On first glance, the vineyard was exactly how I remembered it. The long driveway, the farmhouse in the center, the vines running in stripes parallel to the road. I leaned back against my car, looking for signs of the damage I had caused. The vineyard had been replanted, the charred earth turned, and the ashes were long gone; even the thistle had returned to the ditch, as tall and dry as it had been the night I lit the fire. Only the thickness of the vines revealed the history of the blaze: On the southeastern quadrant of the property, the trunks of the grapevines were half as thick as those on the opposite side of the driveway. The leaves of the younger plants were a brighter shade of green, and noticeably more fruit hung on the vines. I wondered if the quality of the fruit on the new vines had yet reached Elizabeth’s standards.

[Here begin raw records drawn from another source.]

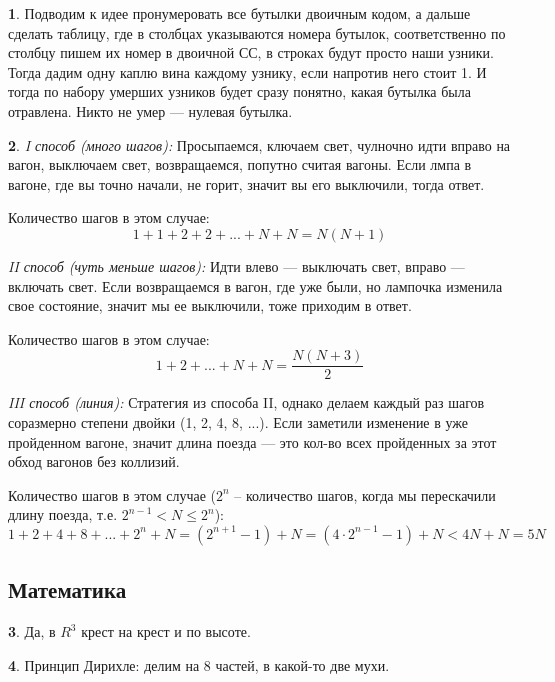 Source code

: \documentclass[14pt, a4paper]{extarticle}
\theoremstyle{definition}
\newtheorem{problem}{}
\theoremstyle{definition}
\theoremstyle{remark}
\numberwithin{equation}{section}
\begin{document}
\begin{problem}
    Подводим к идее пронумеровать все бутылки двоичным кодом, а дальше
    сделать таблицу, где в столбцах указываются номера бутылок, 
    соответственно по столбцу пишем их номер в двоичной СС, в строках
    будут просто наши узники. Тогда дадим одну каплю вина каждому 
    узнику, если напротив него стоит 1. И тогда по набору умерших узников
    будет сразу понятно, какая бутылка была отравлена. Никто не умер ---
    нулевая бутылка.
\end{problem}

\begin{problem}
    \textit{I способ (много шагов):} Просыпаемся, ключаем свет,
    чулночно идти вправо на вагон, выключаем свет, возвращаемся, попутно
    считая вагоны. Если лмпа в вагоне, где вы точно начали, не горит,
    значит вы его выключили, тогда ответ.

    Количество шагов в этом случае: 
    \[1 + 1 + 2 + 2 + ... + N + N = N(N + 1)\]

    \textit{II способ (чуть меньше шагов):} Идти влево --- выключать свет, вправо
    --- включать свет. Если возвращаемся в вагон, где уже были, но лампочка
    изменила свое состояние, значит мы ее выключили, тоже приходим в ответ.

    Количество шагов в этом случае: 
    \[1 + 2 + ... + N + N = \frac{N(N + 3)}{2}\] 

    \textit{III способ (линия):} Стратегия из способа II, однако
    делаем каждый раз шагов соразмерно степени двойки (1, 2, 4, 8, ...).
    Если заметили изменение в уже пройденном вагоне, значит длина поезда
    --- это кол-во всех пройденных за этот обход вагонов без коллизий.

    Количество шагов в этом случае ($2^n$ -- количество шагов, когда мы 
    перескачили длину поезда, т.е. $2^{n - 1} < N \leqslant 2^n$): 
    \[1 + 2 + 4 + 8 + ... + 2^n + N = (2^{n + 1} - 1) + N =
    (4 \cdot 2^{n - 1} - 1) + N < 4N + N = 5N\]
\end{problem}

\subsection*{Математика}
\setcounter{problem}{0}

\begin{problem}
    Да, в $R^3$ крест на крест и по высоте.
\end{problem}

\begin{problem}
    Принцип Дирихле: делим на 8 частей, в какой-то две мухи.
\end{problem}
\end{document}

I walked across the road. The house looked unchanged, but the row of sheds had disappeared—burned, I imagined, to the ground. Carlos’s trailer was gone, too, but I doubted the metal had melted; it was more likely he’d found another job or moved away, and Elizabeth had disposed of the trailer. Without the dilapidated outbuildings, the house looked more like a bed-and-breakfast than a working vineyard. The white paint was bright and spotless, and a pair of red wooden rocking chairs sat on the front porch. Inside the lace-covered window, the kitchen light was on.

Pausing on the bottom step, I heard a soft sound like a rush of wind, followed by a quiet splash. Elizabeth was in the garden. My back pressed against the white clapboard, I crept around the side of the house. Elizabeth squatted barefoot in the dirt just paces from where I stood, her back to me. Mud oozed into the wrinkles on the backs of her heels, and when she leaned forward, I saw that the arches of her feet were clean and pink.

“Again?” she asked, holding up a round wire ring with a worn wooden handle.

I moved away from the wall to get a better view of the garden. On a path in front of the roses sat a galvanized washbasin half-full of bubble solution, iridescent swirls reflecting in the thick liquid. With one hand squeezing the edge of the basin, a round-eyed baby reached for the metal ring. She sat on the ground in only a cloth diaper, and her naked body swayed, her full belly teetering on her unstable bottom. With her free hand, Elizabeth reached behind the baby’s back to steady her, and in the moment of distraction, the baby succeeded in grabbing the ring and pulling it, still soapy, into her mouth. She gummed it fiercely.

“Excuse me, little one,” Elizabeth said, tugging unsuccessfully on the wooden handle. “This is a bubble wand, not a teething ring.”